Records from a dataset
|---|
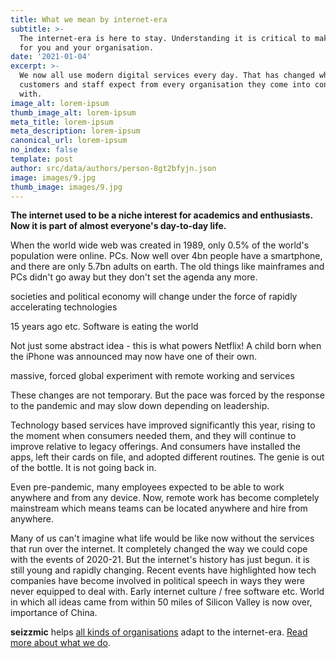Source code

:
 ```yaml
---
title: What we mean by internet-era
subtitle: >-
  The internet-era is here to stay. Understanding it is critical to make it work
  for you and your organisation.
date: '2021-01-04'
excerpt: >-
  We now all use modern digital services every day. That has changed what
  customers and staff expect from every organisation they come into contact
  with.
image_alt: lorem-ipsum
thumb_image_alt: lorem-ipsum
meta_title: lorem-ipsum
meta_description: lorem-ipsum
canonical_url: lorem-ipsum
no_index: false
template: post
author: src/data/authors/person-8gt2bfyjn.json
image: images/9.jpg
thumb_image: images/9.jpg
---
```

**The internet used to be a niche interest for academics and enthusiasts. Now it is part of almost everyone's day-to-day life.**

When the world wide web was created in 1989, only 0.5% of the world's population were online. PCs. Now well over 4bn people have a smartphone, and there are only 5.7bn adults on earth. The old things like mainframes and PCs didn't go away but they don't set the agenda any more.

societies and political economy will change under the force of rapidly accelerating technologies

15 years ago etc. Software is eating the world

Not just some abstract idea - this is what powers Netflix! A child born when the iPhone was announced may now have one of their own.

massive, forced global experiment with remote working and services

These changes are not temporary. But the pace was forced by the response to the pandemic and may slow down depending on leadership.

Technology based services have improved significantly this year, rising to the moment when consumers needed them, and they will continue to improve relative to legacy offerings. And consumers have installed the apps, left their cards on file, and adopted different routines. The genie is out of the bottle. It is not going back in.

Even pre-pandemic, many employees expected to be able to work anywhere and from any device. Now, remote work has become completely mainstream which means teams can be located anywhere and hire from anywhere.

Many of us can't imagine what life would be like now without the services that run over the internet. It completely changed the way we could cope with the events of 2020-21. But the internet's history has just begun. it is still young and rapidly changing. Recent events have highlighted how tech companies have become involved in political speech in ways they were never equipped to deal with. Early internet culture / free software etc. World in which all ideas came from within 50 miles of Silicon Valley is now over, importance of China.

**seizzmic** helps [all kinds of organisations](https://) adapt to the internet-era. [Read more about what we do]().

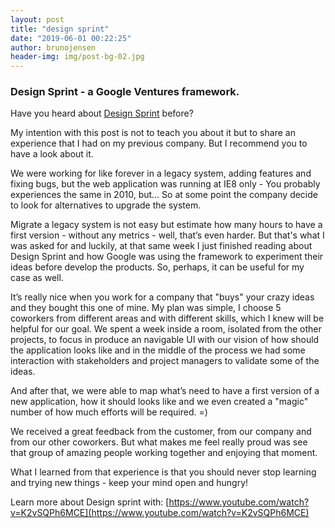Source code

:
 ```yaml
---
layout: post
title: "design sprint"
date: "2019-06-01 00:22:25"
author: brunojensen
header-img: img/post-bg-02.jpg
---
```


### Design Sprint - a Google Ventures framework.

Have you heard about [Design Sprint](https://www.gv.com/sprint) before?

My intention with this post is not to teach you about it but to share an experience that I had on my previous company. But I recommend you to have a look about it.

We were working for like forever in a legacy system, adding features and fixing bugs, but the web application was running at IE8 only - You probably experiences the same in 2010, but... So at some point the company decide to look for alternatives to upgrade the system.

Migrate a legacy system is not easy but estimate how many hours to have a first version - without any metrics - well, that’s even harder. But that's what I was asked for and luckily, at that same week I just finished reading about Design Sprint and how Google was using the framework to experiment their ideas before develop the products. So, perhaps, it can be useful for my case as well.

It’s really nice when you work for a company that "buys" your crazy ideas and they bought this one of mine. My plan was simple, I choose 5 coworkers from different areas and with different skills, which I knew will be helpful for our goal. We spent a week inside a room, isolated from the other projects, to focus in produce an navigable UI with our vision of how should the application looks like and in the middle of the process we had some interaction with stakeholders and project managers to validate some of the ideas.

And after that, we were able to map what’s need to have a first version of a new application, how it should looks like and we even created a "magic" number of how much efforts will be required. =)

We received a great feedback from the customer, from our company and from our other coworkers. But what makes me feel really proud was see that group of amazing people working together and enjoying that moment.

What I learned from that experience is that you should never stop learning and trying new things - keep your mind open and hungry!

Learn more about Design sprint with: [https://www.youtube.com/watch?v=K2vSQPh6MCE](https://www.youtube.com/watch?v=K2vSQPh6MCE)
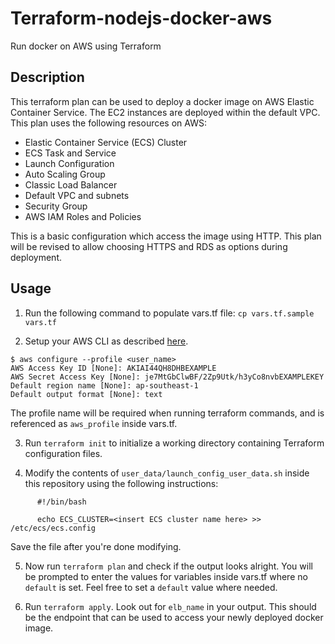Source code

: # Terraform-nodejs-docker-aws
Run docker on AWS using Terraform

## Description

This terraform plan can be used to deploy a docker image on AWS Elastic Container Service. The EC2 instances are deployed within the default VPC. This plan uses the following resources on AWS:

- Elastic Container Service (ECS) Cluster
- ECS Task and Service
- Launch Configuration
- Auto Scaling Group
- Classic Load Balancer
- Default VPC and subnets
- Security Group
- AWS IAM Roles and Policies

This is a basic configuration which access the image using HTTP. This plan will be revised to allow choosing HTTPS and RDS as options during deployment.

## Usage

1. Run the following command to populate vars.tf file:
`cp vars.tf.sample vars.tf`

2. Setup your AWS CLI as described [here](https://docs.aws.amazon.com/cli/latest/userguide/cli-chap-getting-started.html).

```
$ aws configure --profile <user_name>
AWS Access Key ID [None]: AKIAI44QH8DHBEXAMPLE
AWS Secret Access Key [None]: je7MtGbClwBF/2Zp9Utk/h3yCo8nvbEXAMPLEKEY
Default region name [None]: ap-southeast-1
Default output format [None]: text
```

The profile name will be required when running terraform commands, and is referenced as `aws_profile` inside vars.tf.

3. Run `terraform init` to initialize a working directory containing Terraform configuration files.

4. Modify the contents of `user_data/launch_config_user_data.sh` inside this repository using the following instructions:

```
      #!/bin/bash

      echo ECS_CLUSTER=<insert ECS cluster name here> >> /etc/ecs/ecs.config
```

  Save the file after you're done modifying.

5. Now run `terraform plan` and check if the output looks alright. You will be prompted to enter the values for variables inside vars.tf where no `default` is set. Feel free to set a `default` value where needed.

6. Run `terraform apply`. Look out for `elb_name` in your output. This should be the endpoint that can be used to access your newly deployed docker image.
|---|
● Work to be completed
Determine the number of lines in the data above that include the word "services", then answer with that number alone.

● Answer to the problem
4